I was again rebuffed two years later. I told him I wanted to squash rumors that he was using gas, but Caldwell looked at me stone-faced and said no again, while assuring me that they weren’t using gas. “It’s all wood back there,” he said. He just wasn’t ready to show anyone the pit. I was puzzled, but that was good enough for me. You might think me naïve or gullible, but I believed him. That doesn’t mean I didn’t keep asking to see it.

Fargos Pit 01

Was a gasser responsible for this beautiful bark?

Another barbecue blogger tried to get in the pit room in 2012. It didn’t go well. A commenter offered this:

My experience with bbq joints that refuse to show their pits is they’re cooking with gas, Southern Prides, Old Hickory’s, Cookshacks…

I might agree with him, but it’s hard to say, given the fact that I’ve encountered so few pitmasters (maybe three out of hundreds) unwilling to give up the goods.

There was more deep speculation early last year. Brisketman was angry about being denied a pit tour. He wrote “If I were going to guess, I’d say that Fargo’s probably uses a gas smoker.” Even that suspicion was called into question:

I even opined with (unfounded) authority back in June:

It was starting to get silly, but Caldwell just wouldn’t budge. It seemed to me he could make it so much easier on himself if he just opened the door. It’s not like it kept me up at night, but I did wonder what he was hiding. So I asked him about it again during a July interview. He blurted out “It has a big longhorn welded onto the front of it.” Then quickly added “That is OFF the record.” To understand why that is an issue, let me offer a little context.

Fargos Pit 06

Just wood and fire

Fargo’s was in business for ten years before they started getting any sort of praise for their barbecue. They weren’t located in some secluded, sleepy town, but in Bryan, a sister city of College Station. Texas A&M in College Station has a student population of over 53,000, most of which are rabid supporters of Aggie sports. They love the Aggies just slightly more than they hate the University of Texas Longhorns. Fargo’s was just starting to get some traction with the locals when us bloggers started asking questions. The last thing Caldwell needed was to lose local support over a pit that resembled the logo of the rivals. It’s not like it was a gift from Mack Brown. The pit adornment wasn’t even designed as an homage to those Longhorns. Caldwell just thought a pit that looked like a bull was pretty cool. All it was missing was a set of truck nuts. Still, he didn’t want to risk losing the success he had just started to taste.

Fargos Pit 03

Pit #1

Fargos Pit 04

Pit #2

When Caldwell gave me a tour of the pits yesterday he seemed relieved to have his secret revealed. The doubters could now retreat. Two other offset pits were doing the bulk of the work for now until he enlarges the pit room. His trusty old brick pit, which oddly enough is mounted on a trailer, was gone for repairs. As we stood staring at that smoker, the silence was broken with Caldwell’s nervous laughter. I assured him that the locals wouldn’t be so fickle as to abandon him because of a pit with the head of a roping dummy. Please don’t prove me wrong.

Comments

  • Brisket Man

    All that fuss over a bull pit. Without “truck nuts” (that one gave me a laugh).

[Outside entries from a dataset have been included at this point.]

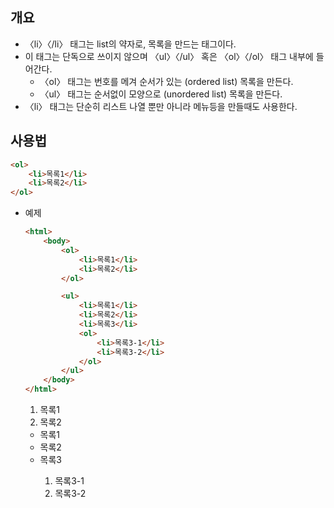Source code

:## 개요
* 〈li〉〈/li〉 태그는 list의 약자로, 목록을 만드는 태그이다.
* 이 태그는 단독으로 쓰이지 않으며 〈ul〉〈/ul〉 혹은 〈ol〉〈/ol〉 태그 내부에 들어간다.
  * 〈ol〉 태그는 번호를 메겨 순서가 있는 (ordered list) 목록을 만든다.
  * 〈ul〉 태그는 순서없이 모양으로 (unordered list) 목록을 만든다.
* 〈li〉 태그는 단순히 리스트 나열 뿐만 아니라 메뉴등을 만들때도 사용한다.

## 사용법
```html
<ol>
	<li>목록1</li>
	<li>목록2</li>
</ol>
```
* 예제
    ```html
    <html>
        <body>
            <ol>
                <li>목록1</li>
                <li>목록2</li>
            </ol>

            <ul>
                <li>목록1</li>
                <li>목록2</li>
                <li>목록3</li>
                <ol>
                    <li>목록3-1</li>
                    <li>목록3-2</li>
                </ol>
            </ul>
        </body>
    </html>
    ```
    <html>
        <body>
            <ol>
                <li>목록1</li>
                <li>목록2</li>
            </ol>
            <ul>
                <li>목록1</li>
                <li>목록2</li>
                <li>목록3</li>
                <ol>
                    <li>목록3-1</li>
                    <li>목록3-2</li>
                </ol>
            </ul>
        </body>
    </html>
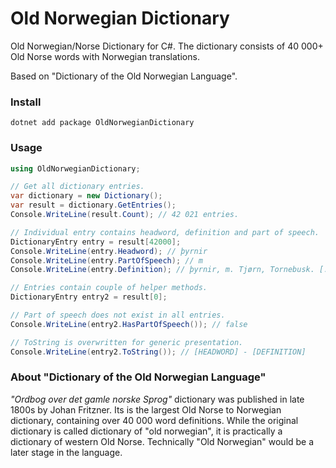 # Old Norwegian Dictionary

Old Norwegian/Norse Dictionary for C#. The dictionary consists of 40 000+ Old Norse words with Norwegian translations.

Based on "Dictionary of the Old Norwegian Language".

### Install

```
dotnet add package OldNorwegianDictionary
```

### Usage


```csharp
using OldNorwegianDictionary;

// Get all dictionary entries.
var dictionary = new Dictionary();
var result = dictionary.GetEntries();
Console.WriteLine(result.Count); // 42 021 entries.

// Individual entry contains headword, definition and part of speech.
DictionaryEntry entry = result[42000];
Console.WriteLine(entry.Headword); // þyrnir
Console.WriteLine(entry.PartOfSpeech); // m
Console.WriteLine(entry.Definition); // þyrnir, m. Tjørn, Tornebusk. [...] etc.

// Entries contain couple of helper methods.
DictionaryEntry entry2 = result[0];

// Part of speech does not exist in all entries.
Console.WriteLine(entry2.HasPartOfSpeech()); // false

// ToString is overwritten for generic presentation.
Console.WriteLine(entry2.ToString()); // [HEADWORD] - [DEFINITION]

```

### About "Dictionary of the Old Norwegian Language"

_"Ordbog over det gamle norske Sprog"_ dictionary was published in late 1800s by Johan Fritzner. Its is the largest Old Norse to Norwegian dictionary, containing over 40 000 word definitions. While the original dictionary is called dictionary of "old norwegian", it is practically a dictionary of western Old Norse. Technically "Old Norwegian" would be a later stage in the language.
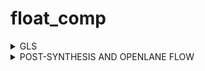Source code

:# float_comp

<details>
   <summary>GLS </summary>


## Pre-Synthesis:
![image](https://github.com/DineshVenkatG/float_comp/assets/99543009/20b6fbc9-373b-4aab-9cc4-fecaf7d5cee5)


![image](https://github.com/DineshVenkatG/float_comp/assets/99543009/577297c9-314c-4467-8418-705cf3998ce4)


![image](https://github.com/DineshVenkatG/float_comp/assets/99543009/602aa7cb-4b2d-421c-937f-682a055861c3)


![image](https://github.com/DineshVenkatG/float_comp/assets/99543009/cb83e1a2-5acc-4af3-b692-505fb45dedf0)


![image](https://github.com/DineshVenkatG/float_comp/assets/99543009/b815fb8b-2261-4605-98a1-42a83c9bf5a5)

abc Results::   

![image](https://github.com/DineshVenkatG/float_comp/assets/99543009/4edf41dd-4f23-482c-87b7-b51aee2607e7)

```show float_comp```

![image](https://github.com/DineshVenkatG/float_comp/assets/99543009/b969761d-f2b3-4726-80f7-1538ad58f79b)


![image](https://github.com/DineshVenkatG/float_comp/assets/99543009/1552cca1-1758-4f3b-98e7-4b3f0b5b643c)

</details>

<details>
    <summary>
        POST-SYNTHESIS AND OPENLANE FLOW
    </summary>
   
## Synthesis :
   
![image](https://github.com/DineshVenkatG/float_comp/assets/99543009/c9093599-43dc-413d-88f9-b038f14f193b)

## Floorplan :

   ![image](https://github.com/DineshVenkatG/float_comp/assets/99543009/e2ff6f58-ad90-4801-b21d-9818ae75d236)


   ```
    cd /home/dinesh/OpenLane/designs/float_comp/runs/RUN_2023.11.04_12.13.55/results/floorplan         
    magic -T /home/dinesh/sky130/sky130.tech lef read /home/dinesh/OpenLane/designs/float_comp/runs/RUN_2023.11.04_12.13.55/tmp/merged.nom.lef def read float_comp.def &
```
   
   ![image](https://github.com/DineshVenkatG/float_comp/assets/99543009/25090887-e894-45b9-80bf-98d9f3229281)

## Placement :

![image](https://github.com/DineshVenkatG/float_comp/assets/99543009/b2aeb25d-ce08-4f63-a0f5-4331ed8d5286)

```

```

</details>
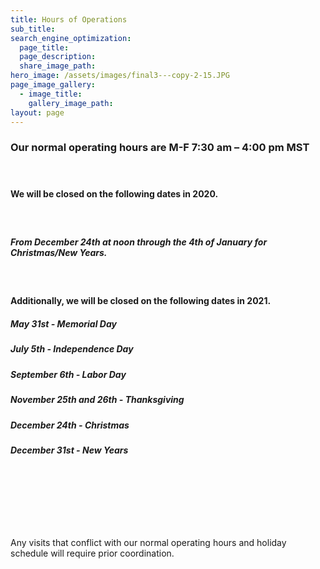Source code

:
 ```yaml
---
title: Hours of Operations
sub_title:
search_engine_optimization:
  page_title:
  page_description:
  share_image_path:
hero_image: /assets/images/final3---copy-2-15.JPG
page_image_gallery:
  - image_title:
    gallery_image_path:
layout: page
---
```


### Our normal operating hours are M-F 7:30 am – 4:00 pm MST

#### &nbsp;

#### We will be closed on the following dates in 2020.

##### &nbsp;

##### From December 24th at noon through the 4th of January for Christmas/New Years.

&nbsp;

#### Additionally, we will be closed on the following dates in 2021.

##### May 31st - Memorial Day

##### July 5th - Independence Day

##### September 6th - Labor Day

##### November 25th and 26th - Thanksgiving

##### December 24th - Christmas

##### December 31st - New Years

#### &nbsp;

##### &nbsp;

&nbsp;

Any visits that conflict with our normal operating hours and holiday schedule will require prior coordination.
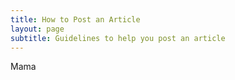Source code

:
 ```yaml
---
title: How to Post an Article
layout: page
subtitle: Guidelines to help you post an article
---
```


Mama

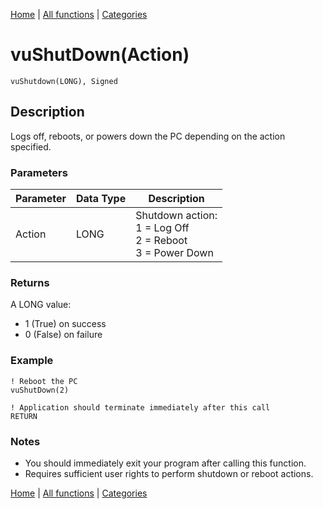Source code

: [Home](../index.md) | [All functions](../all-functions.md) | [Categories](../categories/index.md)

# vuShutDown(Action)

```Prototype
vuShutdown(LONG), Signed
```


## Description
Logs off, reboots, or powers down the PC depending on the action specified.

### Parameters

| Parameter | Data Type | Description                                      |
|-----------|-----------|--------------------------------------------------|
| Action    | LONG      | Shutdown action:<br>1 = Log Off<br>2 = Reboot<br>3 = Power Down |

### Returns
A LONG value:  
- 1 (True) on success  
- 0 (False) on failure  

### Example

```Clarion
! Reboot the PC
vuShutDown(2)

! Application should terminate immediately after this call
RETURN
```

### Notes
- You should immediately exit your program after calling this function.  
- Requires sufficient user rights to perform shutdown or reboot actions.

[Home](../index.md) | [All functions](../all-functions.md) | [Categories](../categories/index.md)
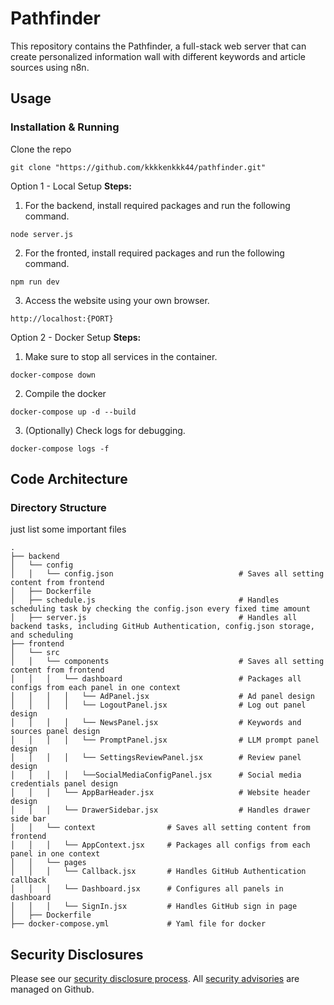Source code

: # Pathfinder

This repository contains the Pathfinder, a full-stack web server that can create personalized information wall with different keywords and article sources using n8n.


## Usage

### Installation & Running

Clone the repo
```
git clone "https://github.com/kkkkenkkk44/pathfinder.git"
```

Option 1 - Local Setup
**Steps:**
1. For the backend, install required packages and run the following command.
```
node server.js
```
2. For the fronted, install required packages and run the following command.
```
npm run dev
```
3. Access the website using your own browser.
```
http://localhost:{PORT}
```

Option 2 - Docker Setup
**Steps:**
1. Make sure to stop all services in the container.
```
docker-compose down
```
2. Compile the docker
```
docker-compose up -d --build
```
3. (Optionally) Check logs for debugging.
```
docker-compose logs -f
```

## Code Architecture

### Directory Structure
just list some important files

```shell
.
├── backend
│   └── config
│   │   └── config.json                            # Saves all setting content from frontend
│   ├── Dockerfile
│   ├── schedule.js                                # Handles scheduling task by checking the config.json every fixed time amount
│   ├── server.js                                  # Handles all backend tasks, including GitHub Authentication, config.json storage, and scheduling
├── frontend
│   └── src
│   │   └── components                             # Saves all setting content from frontend
│   │   │   └── dashboard                          # Packages all configs from each panel in one context
│   │   │   │   └── AdPanel.jsx                    # Ad panel design
│   │   │   │   └── LogoutPanel.jsx                # Log out panel design
│   │   │   │   └── NewsPanel.jsx                  # Keywords and sources panel design
│   │   │   │   └── PromptPanel.jsx                # LLM prompt panel design
│   │   │   │   └── SettingsReviewPanel.jsx        # Review panel design
│   │   │   │   └──SocialMediaConfigPanel.jsx      # Social media credentials panel design
│   │   │   └── AppBarHeader.jsx                   # Website header design
│   │   │   └── DrawerSidebar.jsx                  # Handles drawer side bar
│   │   └── context                # Saves all setting content from frontend
│   │   │   └── AppContext.jsx     # Packages all configs from each panel in one context
│   │   └── pages
│   │   │   └── Callback.jsx       # Handles GitHub Authentication callback
│   │   │   └── Dashboard.jsx      # Configures all panels in dashboard
│   │   │   └── SignIn.jsx         # Handles GitHub sign in page
│   ├── Dockerfile
├── docker-compose.yml             # Yaml file for docker
```

## Security Disclosures

Please see our [security disclosure process](SECURITY.md). All [security advisories](https://github.com/google-gemini/gemini-cli/security/advisories) are managed on Github.
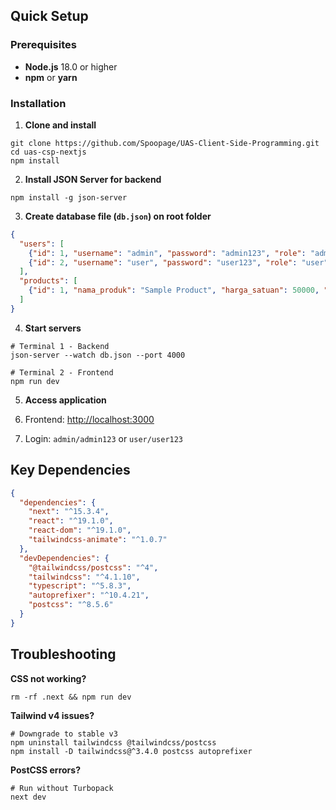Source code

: ## Quick Setup

### Prerequisites

- **Node.js** 18.0 or higher
- **npm** or **yarn**


### Installation

1. **Clone and install**

```shellscript
git clone https://github.com/Spoopage/UAS-Client-Side-Programming.git
cd uas-csp-nextjs
npm install
```


2. **Install JSON Server for backend**

```shellscript
npm install -g json-server
```


3. **Create database file (`db.json`) on root folder**

```json
{
  "users": [
    {"id": 1, "username": "admin", "password": "admin123", "role": "admin"},
    {"id": 2, "username": "user", "password": "user123", "role": "user"}
  ],
  "products": [
    {"id": 1, "nama_produk": "Sample Product", "harga_satuan": 50000, "quantity": 10}
  ]
}
```


4. **Start servers**

```shellscript
# Terminal 1 - Backend
json-server --watch db.json --port 4000

# Terminal 2 - Frontend
npm run dev
```


5. **Access application**

1. Frontend: [http://localhost:3000](http://localhost:3000)
2. Login: `admin/admin123` or `user/user123`





## Key Dependencies

```json
{
  "dependencies": {
    "next": "^15.3.4",
    "react": "^19.1.0",
    "react-dom": "^19.1.0",
    "tailwindcss-animate": "^1.0.7"
  },
  "devDependencies": {
    "@tailwindcss/postcss": "^4",
    "tailwindcss": "^4.1.10",
    "typescript": "^5.8.3",
    "autoprefixer": "^10.4.21",
    "postcss": "^8.5.6"
  }
}
```

## Troubleshooting

**CSS not working?**

```shellscript
rm -rf .next && npm run dev
```

**Tailwind v4 issues?**

```shellscript
# Downgrade to stable v3
npm uninstall tailwindcss @tailwindcss/postcss
npm install -D tailwindcss@^3.4.0 postcss autoprefixer
```

**PostCSS errors?**

```shellscript
# Run without Turbopack
next dev
```
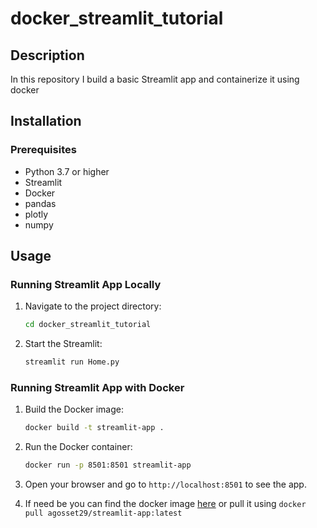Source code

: # docker_streamlit_tutorial

## Description

In this repository I build a basic Streamlit app and containerize it using docker


## Installation

### Prerequisites
- Python 3.7 or higher
- Streamlit
- Docker
- pandas
- plotly
- numpy


## Usage

### Running Streamlit App Locally
1. Navigate to the project directory:

    ```sh
    cd docker_streamlit_tutorial
    ```

2. Start the Streamlit:

    ```sh
    streamlit run Home.py
    ```

### Running Streamlit App with Docker

1. Build the Docker image:
    ```sh
    docker build -t streamlit-app .
    ```

2. Run the Docker container:
    ```sh
    docker run -p 8501:8501 streamlit-app
    ```

3. Open your browser and go to `http://localhost:8501` to see the app.

4. If need be you can find the docker image [here](https://hub.docker.com/r/agosset29/streamlit-app) or pull it using `docker pull agosset29/streamlit-app:latest`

    Thank God I was wrong and that you finally helped Fargo’s hear the voice of reason.

  • smokinronnie

    awesome.

  • Jackasic

    We aren’t that myopic here, people would go if he had a Mac Brown shrine in there.

  • Jacob Taylor

    Still doesn’t explain what witch doctor voodoo he’s using to get those ribs to taste like they do

  • Walter Robinson

    I can assure you this Aggie will still eat at Fargo’s whenever I make it into town.

    But if he wanted to really use it for positive publicity he should saw the horns off. :)

  • Frgoman

    Now if he’d just stop saucing his rib tips on Tuesdays and Saturdays it would be heaven.

  • superphly

    Yet folks in that backward ass town still insist on eating at C&J’s or Dickey’s…

  • Doug Zedler

    I agree with Walter Robinson. The horns aren’t really long enough to consider it a longhorn, but he could turn it into a marketing asset by sawing the horns off. Aggies buy UT logo stickers, detach the horns, and put ‘em on their trucks all the time.